Write out the data below in full. Keep it exact.

════

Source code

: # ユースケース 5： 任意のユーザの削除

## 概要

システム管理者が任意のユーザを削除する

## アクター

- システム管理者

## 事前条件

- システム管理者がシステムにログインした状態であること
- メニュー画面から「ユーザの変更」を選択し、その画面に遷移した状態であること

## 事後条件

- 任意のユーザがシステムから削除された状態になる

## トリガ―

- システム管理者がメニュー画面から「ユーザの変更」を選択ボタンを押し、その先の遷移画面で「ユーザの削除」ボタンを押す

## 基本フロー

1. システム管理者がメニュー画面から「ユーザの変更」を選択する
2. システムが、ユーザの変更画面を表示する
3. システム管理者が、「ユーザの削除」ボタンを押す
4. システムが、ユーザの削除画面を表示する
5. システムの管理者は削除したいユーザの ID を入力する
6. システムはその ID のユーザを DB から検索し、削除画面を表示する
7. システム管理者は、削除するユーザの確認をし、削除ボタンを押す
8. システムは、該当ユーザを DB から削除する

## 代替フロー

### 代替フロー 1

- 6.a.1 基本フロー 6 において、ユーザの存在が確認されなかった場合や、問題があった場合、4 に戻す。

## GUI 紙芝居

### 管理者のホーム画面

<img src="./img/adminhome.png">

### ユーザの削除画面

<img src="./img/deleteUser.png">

════

Exercise answer:
Source code

: # ユースケース 5： 任意のユーザの削除

## 概要

システム管理者が任意のユーザを削除する

## アクター

- システム管理者

## 事前条件

- システム管理者がシステムにログインした状態であること
- メニュー画面から「ユーザの変更」を選択し、その画面に遷移した状態であること

## 事後条件

- 任意のユーザがシステムから削除された状態になる

## トリガ―

- システム管理者がメニュー画面から「ユーザの変更」を選択ボタンを押し、その先の遷移画面で「ユーザの削除」ボタンを押す

## 基本フロー

1. システム管理者がメニュー画面から「ユーザの変更」を選択する
2. システムが、ユーザの変更画面を表示する
3. システム管理者が、「ユーザの削除」ボタンを押す
4. システムが、ユーザの削除画面を表示する
5. システムの管理者は削除したいユーザの ID を入力する
6. システムはその ID のユーザを DB から検索し、削除画面を表示する
7. システム管理者は、削除するユーザの確認をし、削除ボタンを押す
8. システムは、該当ユーザを DB から削除する

## 代替フロー

### 代替フロー 1

- 6.a.1 基本フロー 6 において、ユーザの存在が確認されなかった場合や、問題があった場合、4 に戻す。

## GUI 紙芝居

### 管理者のホーム画面

<img src="./img/adminhome.png">

### ユーザの削除画面

<img src="./img/deleteUser.png">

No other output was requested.